In another part of the building, we stepped into the crazy, exhibitionist world of Joshua Raffell. It was a hilarious and chaotic space, full of rag-doll constructions and rude messages stencilled on the walls. I asked him what the hell was going on here, and Josh said it was all about Clusterfucked Aesthetics. I’d never heard of that, so I Googled it and the Urban Dictionary says ‘clusterfucked’ was originally a military term for an operation in which multiple things have gone wrong, and it’s related to SNAFU (Situation Normal, All Fucked Up) and FUBAR (Fucked Up Beyond All Repair). In NATO-speak, it’s more politely referred to as Charlie Foxtrot. The whole thing was a piece of inspired lunacy and I had added some marvellous new words to my vocabulary.
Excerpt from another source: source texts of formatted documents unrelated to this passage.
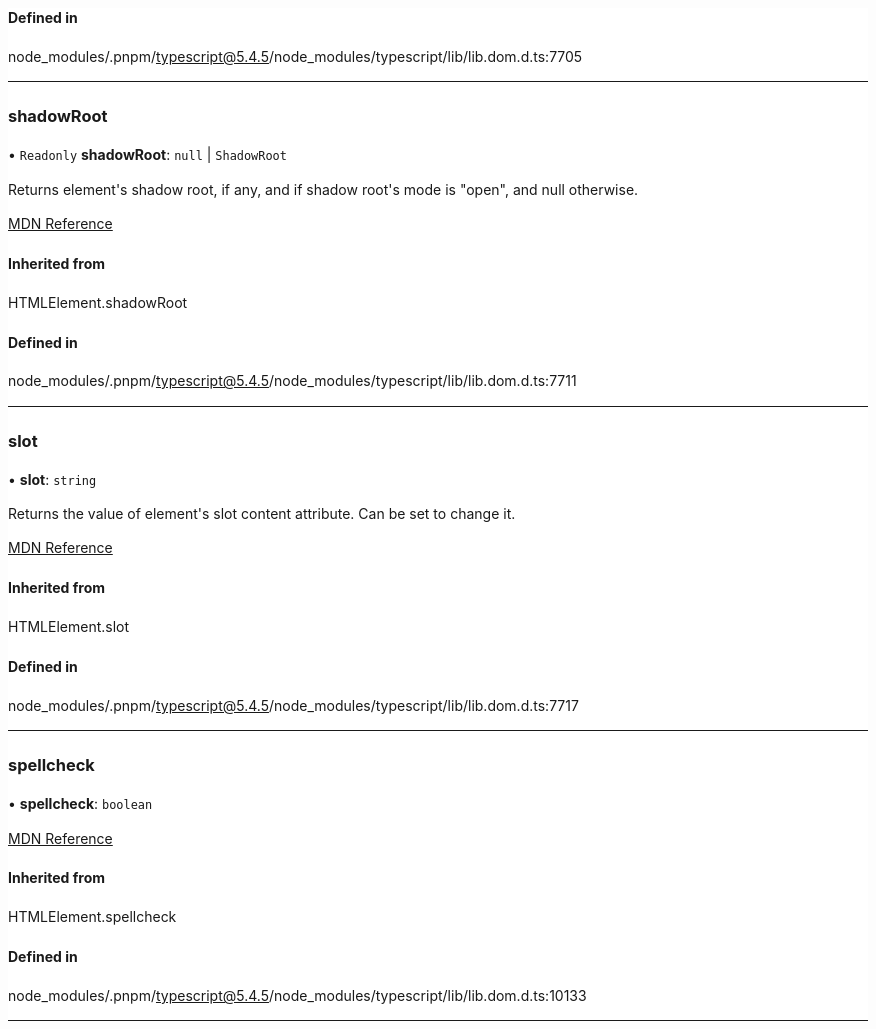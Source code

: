 #### Defined in

node_modules/.pnpm/typescript@5.4.5/node_modules/typescript/lib/lib.dom.d.ts:7705

___

### shadowRoot

• `Readonly` **shadowRoot**: ``null`` \| `ShadowRoot`

Returns element's shadow root, if any, and if shadow root's mode is "open", and null otherwise.

[MDN Reference](https://developer.mozilla.org/docs/Web/API/Element/shadowRoot)

#### Inherited from

HTMLElement.shadowRoot

#### Defined in

node_modules/.pnpm/typescript@5.4.5/node_modules/typescript/lib/lib.dom.d.ts:7711

___

### slot

• **slot**: `string`

Returns the value of element's slot content attribute. Can be set to change it.

[MDN Reference](https://developer.mozilla.org/docs/Web/API/Element/slot)

#### Inherited from

HTMLElement.slot

#### Defined in

node_modules/.pnpm/typescript@5.4.5/node_modules/typescript/lib/lib.dom.d.ts:7717

___

### spellcheck

• **spellcheck**: `boolean`

[MDN Reference](https://developer.mozilla.org/docs/Web/API/HTMLElement/spellcheck)

#### Inherited from

HTMLElement.spellcheck

#### Defined in

node_modules/.pnpm/typescript@5.4.5/node_modules/typescript/lib/lib.dom.d.ts:10133

___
Julie’s other MA friend in the show, Xiamiao Wu, is a textile designer with eco-friendly credentials. Her work is all restraint, control, muted tones and exquisite craftsmanship. Her raw material is rubbish, a particular kind of rubbish. Something most of us use hundreds of and chuck away, day after day, without a second thought. Used teabags. Mia collects them (the college canteen has an endless supply), takes the tea leaves out and turns what remains into hand-made paper, which is then cut into strips and woven into organic-shaped baskets. I think Mia should be in the government, heading up a department for transforming waste products into artwork through traditional craft.
Back to the crazy stuff. A massive multi-media drawing by Tezz Kamoen could be described as awesome (in the true sense of that much-misused word). It’s a seething mass of confusing shapes, colours and lines in pencil, pastel, ink and crayon, like a school jotter doodle that got badly out of control. It verges on madness with its discord, chaos and a feeling of being all over the place. It started to frighten me so I walked away.
Alberto Torres Hernandez is a superb painter, and his fab pictures of naked men follow in the art historical tradition of fab pictures of naked men. But his men aren’t heroic or magnificent, they’re just blokes at home, sitting on a chair or coming down the stairs. They have beautiful bodies and seem to be quite at ease without their clothes, and that makes them very attractive.